Following a “Dry Dress” rehearsal of pre-launch milestones, including the participation of the crew, on Monday, the B1080 booster was put through a relatively rare Static Fire Test of its nine Merlin 1D+ engines on Tuesday, initially targeting an “instantaneous” T-0 at 5:11 p.m. EST Wednesday. In an interesting throwback to earlier eras, Lopez-Alegria tweeted images of his crew playing a card game not unlike “Possum’s Fargo”, a pre-launch tradition for Space Shuttle astronauts which required the commander to use up all his bad luck—by losing each hand—before heading to the launch pad.

“It’s a spaceflight tradition for the crew to play cards until the commander wins a round,” Lopez-Alegria tweeted Wednesday. “Luckily, it didn’t take too long.”

Mike Lopez-Alegria is watched with humor by his Ax-3 crewmates as he uses up the last of his commander’s bad luck. Photo Credit: Michael Lopez-Alegria/X.com

Weather conditions on Wednesday were highly favorable, with a minimal risk of violating the Cumulus Cloud Rule. But ultimately it was SpaceX’s requirement “to complete pre-launch checkouts and data analysis on the vehicle”, including Dragon Freedom’s parachute system, that prompted Wednesday’s launch to be called off and teams realigned for the following day.

Heading into Thursday and Friday, the weather outlook across both hovers around 80-percent-favorable, ahead of a sharp improvement to 95-percent acceptability on Saturday. “Post-frontal high pressure center over the Southeastern U.S. will continue its eastward slide into the Atlantic on Thursday, veering local Spaceport winds out of the south-southeast and introducing low-level moisture,” cautioned the 45th Weather Squadron at Patrick Space Force Base in its L-1 update.

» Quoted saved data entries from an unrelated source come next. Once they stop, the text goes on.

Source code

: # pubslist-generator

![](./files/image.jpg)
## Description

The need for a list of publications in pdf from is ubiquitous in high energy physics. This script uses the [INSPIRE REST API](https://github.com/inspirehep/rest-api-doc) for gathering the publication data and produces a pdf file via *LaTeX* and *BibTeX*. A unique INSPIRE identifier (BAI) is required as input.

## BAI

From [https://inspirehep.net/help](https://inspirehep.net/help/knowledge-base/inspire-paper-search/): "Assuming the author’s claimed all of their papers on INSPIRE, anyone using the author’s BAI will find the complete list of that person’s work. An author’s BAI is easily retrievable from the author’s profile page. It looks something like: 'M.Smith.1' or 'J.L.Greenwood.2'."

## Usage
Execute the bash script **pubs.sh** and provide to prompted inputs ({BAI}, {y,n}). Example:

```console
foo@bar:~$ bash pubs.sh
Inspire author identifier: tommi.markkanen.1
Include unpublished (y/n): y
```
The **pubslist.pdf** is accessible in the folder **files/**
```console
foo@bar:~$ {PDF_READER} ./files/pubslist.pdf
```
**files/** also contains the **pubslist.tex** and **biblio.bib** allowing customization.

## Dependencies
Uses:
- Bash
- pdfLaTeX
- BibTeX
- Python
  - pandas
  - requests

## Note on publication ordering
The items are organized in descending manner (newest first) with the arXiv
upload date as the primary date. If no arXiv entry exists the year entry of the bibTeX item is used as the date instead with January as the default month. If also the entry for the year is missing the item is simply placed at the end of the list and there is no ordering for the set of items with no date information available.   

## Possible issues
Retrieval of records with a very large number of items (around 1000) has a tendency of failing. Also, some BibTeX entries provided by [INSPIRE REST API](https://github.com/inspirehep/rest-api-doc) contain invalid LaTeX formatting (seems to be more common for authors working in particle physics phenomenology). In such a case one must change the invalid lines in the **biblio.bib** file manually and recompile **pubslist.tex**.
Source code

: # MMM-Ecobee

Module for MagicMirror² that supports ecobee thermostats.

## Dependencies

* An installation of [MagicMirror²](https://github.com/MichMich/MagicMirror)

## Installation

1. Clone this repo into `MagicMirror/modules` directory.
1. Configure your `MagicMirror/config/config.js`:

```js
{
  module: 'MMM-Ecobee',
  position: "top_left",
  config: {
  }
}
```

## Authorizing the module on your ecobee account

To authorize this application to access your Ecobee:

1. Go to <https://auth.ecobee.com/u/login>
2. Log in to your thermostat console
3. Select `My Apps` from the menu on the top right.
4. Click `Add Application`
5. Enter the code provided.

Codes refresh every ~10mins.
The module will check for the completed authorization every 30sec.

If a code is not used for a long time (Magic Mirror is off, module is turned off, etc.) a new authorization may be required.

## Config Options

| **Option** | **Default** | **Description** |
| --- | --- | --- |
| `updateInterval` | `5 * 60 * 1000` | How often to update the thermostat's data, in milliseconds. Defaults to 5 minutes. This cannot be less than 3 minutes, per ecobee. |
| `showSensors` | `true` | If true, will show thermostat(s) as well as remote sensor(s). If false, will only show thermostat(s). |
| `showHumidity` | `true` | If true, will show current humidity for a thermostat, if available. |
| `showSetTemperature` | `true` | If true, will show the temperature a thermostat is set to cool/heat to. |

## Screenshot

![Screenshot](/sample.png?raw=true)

Current forecasts for Thursday and Friday predict 80-percent-favorable conditions for the Ax-3 launch. Photo Credit: Jeff Seibert/AmericaSpace

“Models continue to oscillate around how much northward movement the old frontal boundary will have and therefore how much instability the Spaceport will see,” it continued. “They have now swung back towards a more unstable solution, with increasing clouds and chances of showers or even a storm”.

The result is “an increased risk” of violating the Cumulus Cloud Rule and Flight Through Precipitation Rule. “Models seem to have settled on Friday’s frontal passage occurring earlier in the day as the parent low races up the East Coast,” the 45th concluded, presenting a lessened chance of precipitation—through still a risk of lingering clouds, drizzle and heightened liftoff winds—as the Space Coast heads into the weekend.